Erelis Rojas Vázquez, administrator of this center ideally destined for special productions of bread and sweets, and his other workers, could be just as "burned out" by the circumstance, since they have had to reconvert and guarantee another nine thousand loaves of bread in a continuous shift. regulated for the population.
El Progreso is in the center of the city of Guantánamo, and had to assume what other bakeries of Popular Councils where the lack of electricity service is frequent.

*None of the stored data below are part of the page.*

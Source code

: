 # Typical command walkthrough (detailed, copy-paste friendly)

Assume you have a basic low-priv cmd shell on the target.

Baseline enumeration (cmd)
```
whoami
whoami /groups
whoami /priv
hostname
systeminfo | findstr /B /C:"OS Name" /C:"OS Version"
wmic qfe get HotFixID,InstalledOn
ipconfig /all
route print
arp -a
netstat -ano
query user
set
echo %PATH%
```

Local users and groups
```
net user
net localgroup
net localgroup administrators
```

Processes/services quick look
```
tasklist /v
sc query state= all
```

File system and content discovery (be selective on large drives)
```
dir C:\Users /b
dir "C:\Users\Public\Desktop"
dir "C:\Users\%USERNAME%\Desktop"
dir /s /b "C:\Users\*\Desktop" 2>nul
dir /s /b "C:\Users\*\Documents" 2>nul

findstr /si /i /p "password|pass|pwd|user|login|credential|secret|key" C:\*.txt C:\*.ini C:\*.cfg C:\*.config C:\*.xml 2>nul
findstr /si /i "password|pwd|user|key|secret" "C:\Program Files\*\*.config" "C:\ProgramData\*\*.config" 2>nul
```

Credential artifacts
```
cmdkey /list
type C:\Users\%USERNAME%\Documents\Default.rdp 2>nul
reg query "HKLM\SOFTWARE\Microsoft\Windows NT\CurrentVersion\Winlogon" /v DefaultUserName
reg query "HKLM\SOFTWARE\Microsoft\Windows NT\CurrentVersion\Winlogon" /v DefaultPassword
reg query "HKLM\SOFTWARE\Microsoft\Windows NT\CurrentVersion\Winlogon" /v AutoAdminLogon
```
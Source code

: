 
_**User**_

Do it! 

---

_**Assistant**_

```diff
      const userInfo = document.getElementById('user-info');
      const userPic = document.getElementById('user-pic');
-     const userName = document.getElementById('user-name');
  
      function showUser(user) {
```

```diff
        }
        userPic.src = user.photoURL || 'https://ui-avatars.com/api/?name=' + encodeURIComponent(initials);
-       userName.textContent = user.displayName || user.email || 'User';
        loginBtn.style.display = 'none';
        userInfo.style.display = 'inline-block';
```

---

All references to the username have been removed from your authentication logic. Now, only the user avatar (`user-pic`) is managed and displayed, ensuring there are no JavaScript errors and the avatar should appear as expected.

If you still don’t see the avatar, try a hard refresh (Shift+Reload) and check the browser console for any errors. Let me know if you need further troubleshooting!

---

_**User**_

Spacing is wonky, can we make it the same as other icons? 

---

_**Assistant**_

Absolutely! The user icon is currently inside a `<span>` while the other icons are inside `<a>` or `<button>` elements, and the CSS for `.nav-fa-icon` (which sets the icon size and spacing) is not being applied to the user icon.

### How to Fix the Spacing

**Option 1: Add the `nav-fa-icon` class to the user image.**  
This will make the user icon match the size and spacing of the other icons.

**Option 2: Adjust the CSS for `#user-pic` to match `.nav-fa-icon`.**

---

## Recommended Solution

Miguel Ángel Vichí Llanfly is another of those “chicharrados” to turn on the daily light of bread. A teacher at the also central and well-known El Cisne Blanco bakery, points out: "We have two shifts, of 5,880 loaves each, for the population of the Center-South and the Ho Chi Minh district, which we take over from other bakeries, apart from other productions for public health centers”.
The Center has priority in relation to other circuits in the availability of electrical energy. And the country's energy contingency forces the Food Business Unit (UEB) of the municipality of Guantánamo to assume a strategy that makes better use of its installed capacities, to guarantee, despite the various difficulties, the production of "our bread from each day".
In fact, the UEB attached to the provincial company of the Food Industry has to provide daily more than 16 thousand loaves of 80 grams for the consumers of the supply books of the city and surrounding neighborhoods, among other priorities.
Exposing it, Rubiel Fernando Sánchez Romero, director of the UEB Alimentaria Guantánamo, explains that, of its 26 bakeries, only 11 have generator sets, they are distributed in all the Popular Councils.
According to sources from the provincial entity, in the entire Guantanamo territory only 62 establishments, among the 96 existing ones, have generators, also limited by fuel and eventual breakages.
“When power outages last for more than five hours -explains Sánchez Romero- they interrupt the process at some stage and damage the material with which the first bread is made. Hence the applied strategy of transferring raw materials and workshops to bakeries with more electricity service coverage, including those with energy autonomy, although these teams must be given periodic rest and combine their generation with the moments of network service”, warns.
The delivery of the operators stands out, as they must alternate work shifts in the units and hours in which this has been concentrated, with which they are avoiding damages and the production process is stabilized, in order to be able to deliver the product to the population, although alter schedules.
By “fighting” the difficulties due to the energy contingency in this way, bakers also avoid losses of raw material or having to reprocess it due to interruptions, events that usually have a direct impact on the quality of the bread in different ways.
Since the beginning of the month, the municipal government checks the situation daily in the early hours of the morning, verification transferred to alternate days in the event of a relative improvement in the situation. Together with other organizational procedures, people like the ones mentioned above manage with their hands in the bakeries to keep the daily light of bread burning in Guantánamo.